DATASET RECORDS:
● ● ●
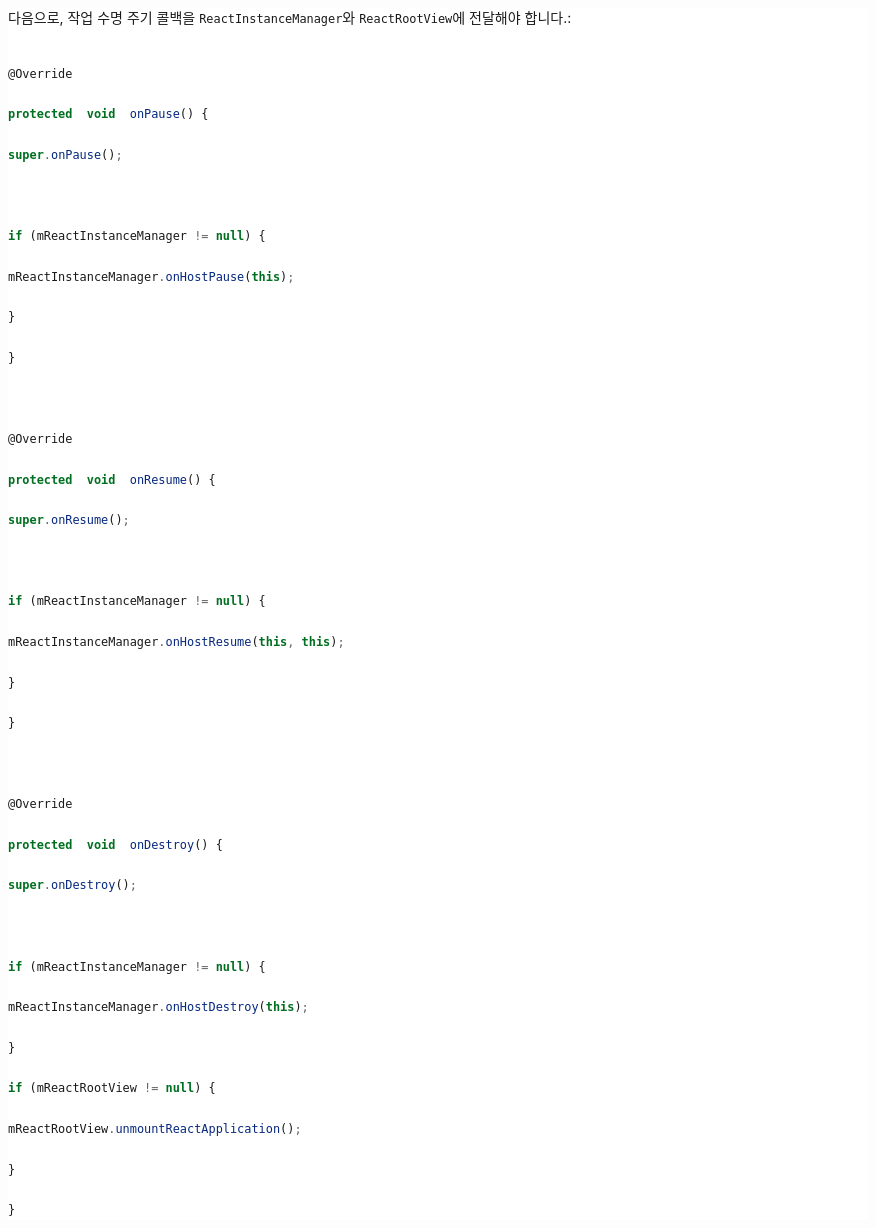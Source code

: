   

다음으로, 작업 수명 주기 콜백을 `ReactInstanceManager`와 `ReactRootView`에 전달해야 합니다.:

  

```jsx

@Override

protected  void  onPause() {

super.onPause();

  

if (mReactInstanceManager != null) {

mReactInstanceManager.onHostPause(this);

}

}

  

@Override

protected  void  onResume() {

super.onResume();

  

if (mReactInstanceManager != null) {

mReactInstanceManager.onHostResume(this, this);

}

}

  

@Override

protected  void  onDestroy() {

super.onDestroy();

  

if (mReactInstanceManager != null) {

mReactInstanceManager.onHostDestroy(this);

}

if (mReactRootView != null) {

mReactRootView.unmountReactApplication();

}

}

```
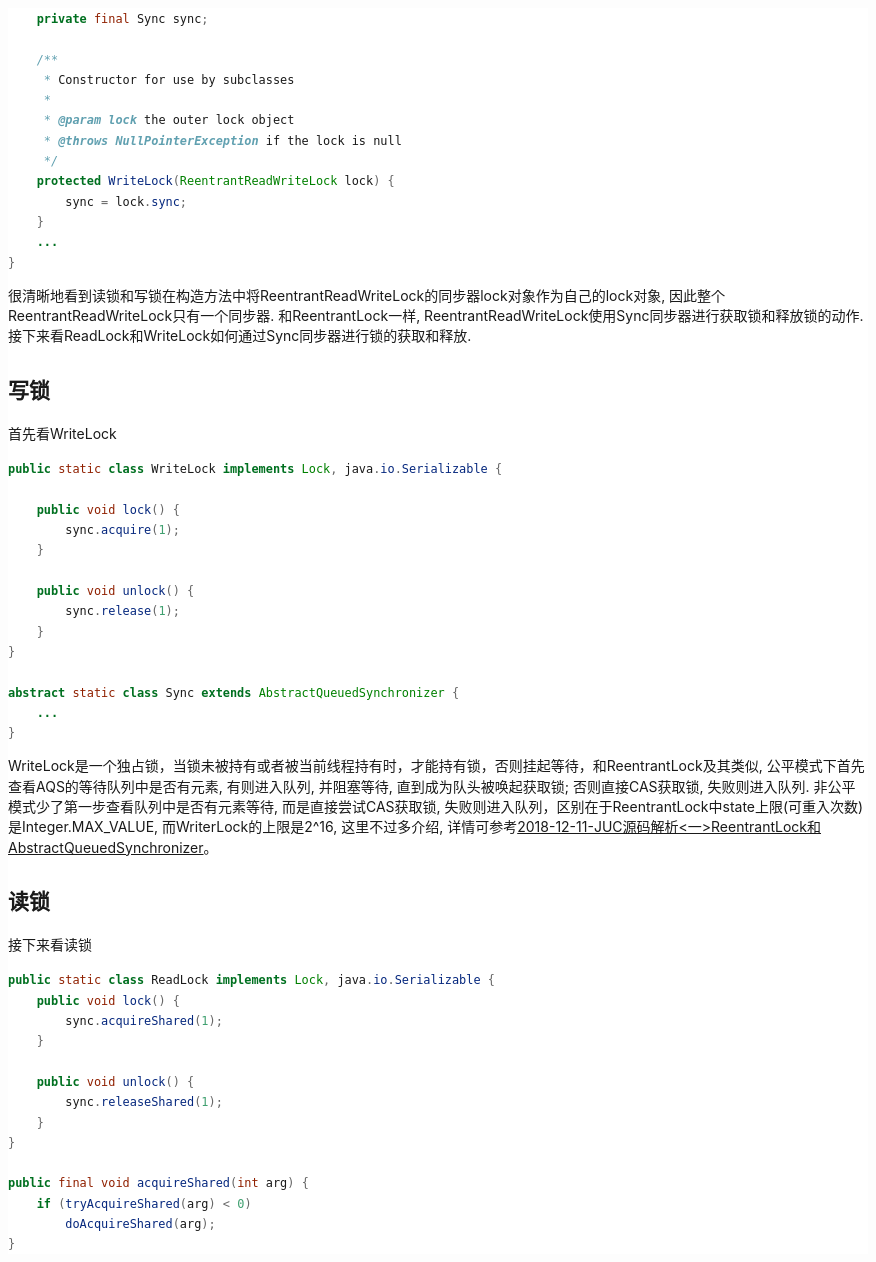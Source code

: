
 ```java
    private final Sync sync;

    /**
     * Constructor for use by subclasses
     *
     * @param lock the outer lock object
     * @throws NullPointerException if the lock is null
     */
    protected WriteLock(ReentrantReadWriteLock lock) {
        sync = lock.sync;
    }
    ...
}
```

很清晰地看到读锁和写锁在构造方法中将ReentrantReadWriteLock的同步器lock对象作为自己的lock对象, 因此整个ReentrantReadWriteLock只有一个同步器. 和ReentrantLock一样, ReentrantReadWriteLock使用Sync同步器进行获取锁和释放锁的动作. 接下来看ReadLock和WriteLock如何通过Sync同步器进行锁的获取和释放.

## 写锁

首先看WriteLock
```java
public static class WriteLock implements Lock, java.io.Serializable {

    public void lock() {
        sync.acquire(1);
    }

    public void unlock() {
        sync.release(1);
    }
}

abstract static class Sync extends AbstractQueuedSynchronizer {
    ...
}
```

WriteLock是一个独占锁，当锁未被持有或者被当前线程持有时，才能持有锁，否则挂起等待，和ReentrantLock及其类似, 公平模式下首先查看AQS的等待队列中是否有元素, 有则进入队列, 并阻塞等待, 直到成为队头被唤起获取锁; 否则直接CAS获取锁, 失败则进入队列. 非公平模式少了第一步查看队列中是否有元素等待, 而是直接尝试CAS获取锁, 失败则进入队列，区别在于ReentrantLock中state上限(可重入次数)是Integer.MAX_VALUE, 而WriterLock的上限是2^16, 这里不过多介绍, 详情可参考[2018-12-11-JUC源码解析<一>ReentrantLock和AbstractQueuedSynchronizer](https://sinliede.github.io/2018/12/11/JUC%E6%BA%90%E7%A0%81%E8%A7%A3%E6%9E%90-%E4%B8%80-ReentrantLock%E5%92%8CAbstractQueuedSynchronizer/)。

## 读锁
接下来看读锁
```java
public static class ReadLock implements Lock, java.io.Serializable {
    public void lock() {
        sync.acquireShared(1);
    }

    public void unlock() {
        sync.releaseShared(1);
    }
}

public final void acquireShared(int arg) {
    if (tryAcquireShared(arg) < 0)
        doAcquireShared(arg);
}
```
● ● ●
TASK TO CARRY OUT:
Locate the word "super" in the records and collect each line it appears in.

RESULT OF THE EXERCISE:
super.onPause();
super.onResume();
super.onDestroy();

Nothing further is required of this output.